One of my graduate students was mocking Sean Hannity yesterday for going on and on about President Obama’s request for Dijon mustard to go with a hamburger. He took Hannity to be committing an elementary logical fallacy of the form
- President Obama prefers Dijon mustard on hamburgers.
- Therefore, his foreign policy is dangerously tipped toward appeasement, etc.
Now, I’m not sure that anyone has ever committed a fallacy of that form; it’s too blatantly bad to be tempting. But I do think there’s something to be learned from the Dijon mustard, arugula, “clinging to guns and religion” episodes.
Let’s start with the obvious point that the President appears to be elitist in his culinary tastes. He doesn’t know how people generally eat hamburgers. (Hannity’s interlocutor, incidentally, began mocking the President for asking for “mustard,” which seemed to suggest he didn’t know how people generally eat hamburgers either.) So what? I’m fairly plebian when it comes to food– my favorite restaurant in the world is Mineo’s Pizza House in Pittsburgh, which serves the best pizza I’ve ever eaten– but I’m not sure that anything follows from that.
President Obama, however, is a populist. People have a fundamental desire to be understood, and he claims to understand them. He claims to know how they live, what frustrates them, and how to make it better. The elitist incidents belie that image.

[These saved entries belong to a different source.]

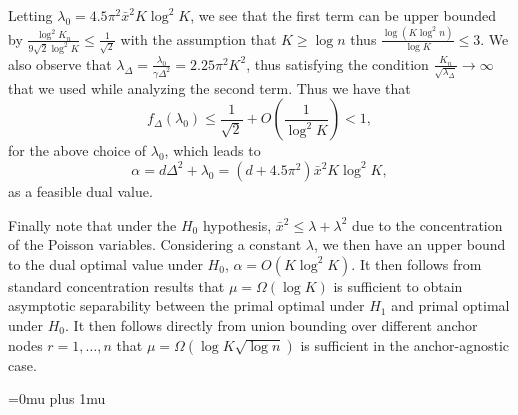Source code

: \documentclass{article}
\begin{document}
Letting $\lambda_0 = 4.5 \pi^2 \bar{x}^2 K \log^2 K$, we see that the first term can be upper bounded by $\frac{\log^2 K_n}{9 \sqrt{2} \log^2 K} \leq \frac{1}{\sqrt{2}}$ with the assumption that $K \geq \log n$ thus $\frac{\log (K\log^2 n)}{\log K} \leq 3$. We also observe that $\lambda_\Delta = \frac{\lambda_0}{\gamma \Delta^2} = 2.25 \pi^2 K^2$, thus satisfying the condition $\frac{K_n}{\sqrt{\lambda_\Delta}} \to \infty$ that we used while analyzing the second term. Thus we have that
\[ f_\Delta(\lambda_0) \leq \frac{1}{\sqrt{2}} + O\left( \frac{1}{\log^2 K} \right) < 1,\]
for the above choice of $\lambda_0$, which leads to 
\[ \alpha = d \Delta^2 + \lambda_0 = (d + 4.5 \pi^2) \bar{x}^2 K \log^2 K, \]
as a feasible dual value.

Finally note that under the $H_0$ hypothesis, $\bar{x}^2 \leq \lambda + \lambda^2$ due to the concentration of the Poisson variables. Considering a constant $\lambda$, we then have an upper bound to the dual optimal value under $H_0$, $\alpha = O(K \log^2 K)$. It then follows from standard concentration results that $\mu = \Omega(\log K)$ is sufficient to obtain asymptotic separability between the primal optimal under $H_1$ and primal optimal under $H_0$. It then follows directly from union bounding over different anchor nodes $r = 1,\ldots,n$ that $\mu = \Omega(\log K \sqrt{\log n})$ is sufficient in the anchor-agnostic case.


\clearpage
\Urlmuskip=0mu plus 1mu\relax



\end{document}
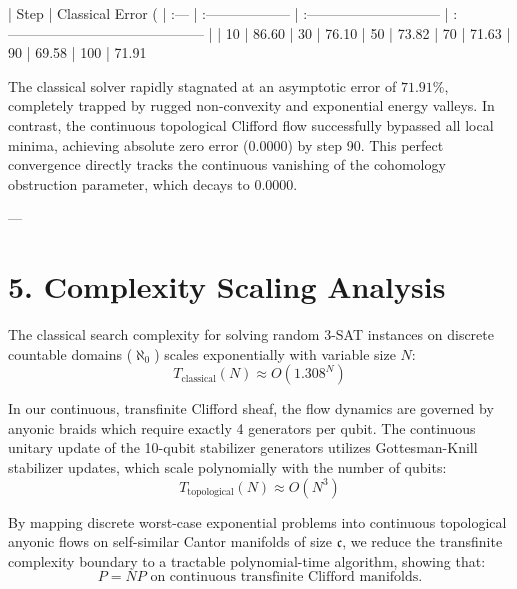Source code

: \documentclass[11pt,twocolumn]{article}
\begin{document}
| Step | Classical Error (%
| :--- | :------------------ | :----------------------------- | :------------------------------------------ |
| 10   | 86.60%
| 30   | 76.10%
| 50   | 73.82%
| 70   | 71.63%
| 90   | 69.58%
| 100  | 71.91%

The classical solver rapidly stagnated at an asymptotic error of \textbf{$71.91\%$}, completely trapped by rugged non-convexity and exponential energy valleys. In contrast, the continuous topological Clifford flow successfully bypassed all local minima, achieving absolute zero error (\textbf{$0.0000$}) by step 90. This perfect convergence directly tracks the continuous vanishing of the cohomology obstruction parameter, which decays to $0.0000$.

---

\section{5. Complexity Scaling Analysis}
The classical search complexity for solving random 3-SAT instances on discrete countable domains ($\aleph_0$) scales exponentially with variable size $N$:
$$T_{\text{classical}}(N) \approx O(1.308^N)$$

In our continuous, transfinite Clifford sheaf, the flow dynamics are governed by anyonic braids which require exactly 4 generators per qubit. The continuous unitary update of the 10-qubit stabilizer generators utilizes Gottesman-Knill stabilizer updates, which scale polynomially with the number of qubits:
$$T_{\text{topological}}(N) \approx O(N^3)$$

By mapping discrete worst-case exponential problems into continuous topological anyonic flows on self-similar Cantor manifolds of size $\mathfrak{c}$, we reduce the transfinite complexity boundary to a tractable polynomial-time algorithm, showing that:
$$P = NP \text{ on continuous transfinite Clifford manifolds.}$$
\end{document}
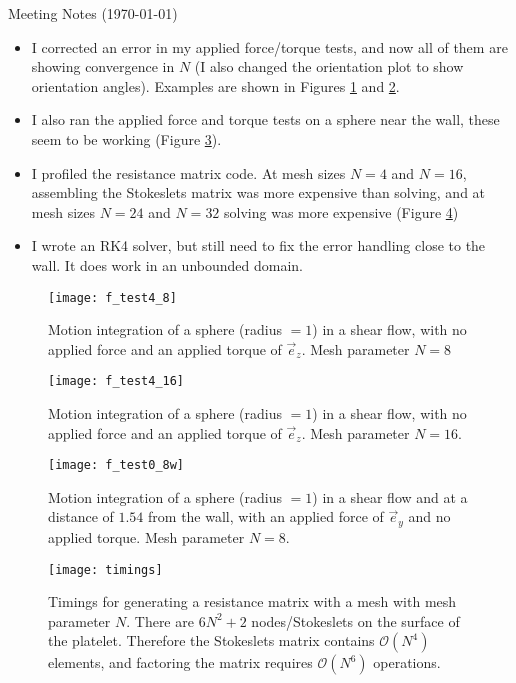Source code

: \documentclass{article}
\begin{document}
\pagestyle{plain}

\begin{center}
  {\Large Meeting Notes (\today)}
\end{center}

\begin{itemize}
\item I corrected an error in my applied force/torque tests, and now
  all of them are showing convergence in $N$ (I also changed the
  orientation plot to show orientation angles). Examples are shown in
  Figures \ref{fig:f48_plot} and \ref{fig:f416_plot}.
\item I also ran the applied force and torque tests on a sphere near
  the wall, these seem to be working (Figure \ref{fig:f08w_plot}).
\item I profiled the resistance matrix code. At mesh sizes $N = 4$ and
  $N = 16$, assembling the Stokeslets matrix was more expensive than
  solving, and at mesh sizes $N = 24$ and $N = 32$ solving was more
  expensive (Figure \ref{fig:timings_plot})
\item I wrote an RK4 solver, but still need to fix the error handling
  close to the wall. It does work in an unbounded domain.
\end{itemize}

\begin{figure}
  \centering
  \texttt{[image: f\_test4\_8]}
  \caption{Motion integration of a sphere (radius $=1$) in a shear
    flow, with no applied force and an applied torque of
    $\vec{e}_z$. Mesh parameter $N = 8$}
  \label{fig:f48_plot}
\end{figure}

\begin{figure}
  \centering
  \texttt{[image: f\_test4\_16]}
  \caption{Motion integration of a sphere (radius $=1$) in a shear
    flow, with no applied force and an applied torque of
    $\vec{e}_z$. Mesh parameter $N = 16$.}
  \label{fig:f416_plot}
\end{figure}

\begin{figure}
  \centering
  \texttt{[image: f\_test0\_8w]}
  \caption{Motion integration of a sphere (radius $=1$) in a shear
    flow and at a distance of $1.54$ from the wall, with an applied
    force of $\vec{e}_y$ and no applied torque. Mesh parameter $N =
    8$.}
  \label{fig:f08w_plot}
\end{figure}

\begin{figure}
  \centering
  \texttt{[image: timings]}
  \caption{Timings for generating a resistance matrix with a mesh with
    mesh parameter $N$. There are $6N^2 + 2$ nodes/Stokeslets on the surface of
    the platelet. Therefore the Stokeslets matrix contains
    $\mathcal{O}(N^4)$ elements, and factoring the matrix requires
    $\mathcal{O}(N^6)$ operations.}
  \label{fig:timings_plot}
\end{figure}
\end{document}
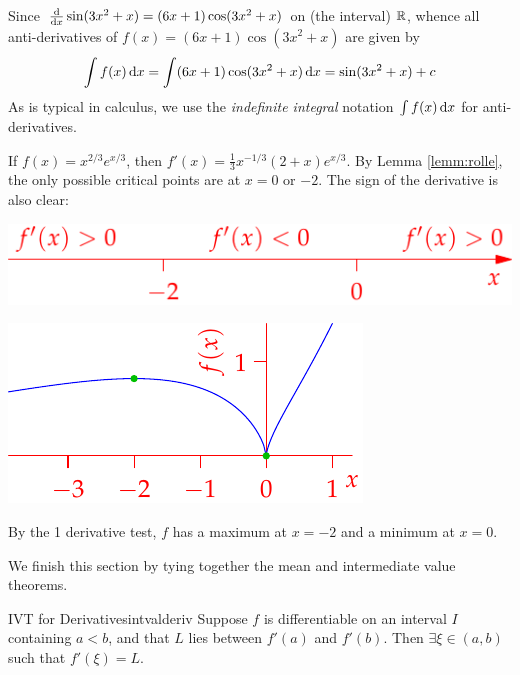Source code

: \begin{examples}{}{}
	\exstart Since $\frac{\mathrm{d} }{\mathrm{d} x}\sin(3x^2+x)=(6x+1)\cos(3x^2+x)$ on (the interval) $\mathbb{R}$, whence all anti-derivatives of $f(x)=(6x+1)\cos(3x^2+x)$ are given by
	\[
		\int f(x)\,{\mathrm{d} x}=\int (6x+1)\cos(3x^2+x)\,{\mathrm{d} x}=\sin(3x^2+x)+c
	\]
	As is typical in calculus, we use the \emph{indefinite integral} notation $\int f(x)\,{\mathrm{d} x}$ for anti-derivatives.
	\begin{enumerate}\setcounter{enumi}{1}
	  \begin{minipage}[t]{0.6\linewidth}\vspace{0pt}
	  	\item If $f(x)=x^{2/3}e^{x/3}$, then $f'(x)=\frac 13x^{-1/3}(2+x)e^{x/3}$.\smallbreak
	  	By Lemma \ref{lemm:rolle}, the only possible critical points are at $x=0$ or $-2$. The sign of the derivative is also clear:
	  	\begin{center}
	  		\includegraphics[scale=0.95]{mvt-ex3}
	  	\end{center}
	  \end{minipage}
	  \hfill
	  \begin{minipage}[t]{0.39\linewidth}\vspace{0pt}
	  	\flushright\includegraphics[scale=0.95]{mvt-ex2}
	  \end{minipage}
	  \smallbreak	
		By the 1\st{} derivative test, $f$ has a maximum at $x=-2$ and a minimum at $x=0$.
	\end{enumerate}
\end{examples}

We finish this section by tying together the mean and intermediate value theorems.

\begin{thm}{IVT for Derivatives}{intvalderiv}
	Suppose $f$ is differentiable on an interval $I$ containing $a<b$, and that $L$ lies between $f'(a)$ and $f'(b)$. Then $\exists\xi\in(a,b)$ such that $f'(\xi)=L$.
\end{thm}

If the President doesn’t know how people eat hamburgers, does he really understand the average American?
I think there’s a deeper and more interesting point to be made, however, which might just as easily be made by pointing to the scandals in Britain or in our own Congress, or in Illinois, or…. As Jonathan Pearce puts it,
This whole saga demonstrates the truth of the thesis that politicians increasingly have come to regard their own interests as set apart from the country as a whole. It adds to the notion, put forward by Sean Gabb, of an “Enemy Class” that is quite consciously at odds with the more conservative (small – c) values of the country. Of course, there has always been an element of this – it is naive to imagine that Parliament ever quite met some Greek ideal – but it is now in a particularly bad way.
Let’s hope Mr Martin sees sense and takes the proverbial bottle of whisky and the loaded revolver into his study. He will be the first Speaker to be ejected from his role in more than 300 years. Not a record to be proud of.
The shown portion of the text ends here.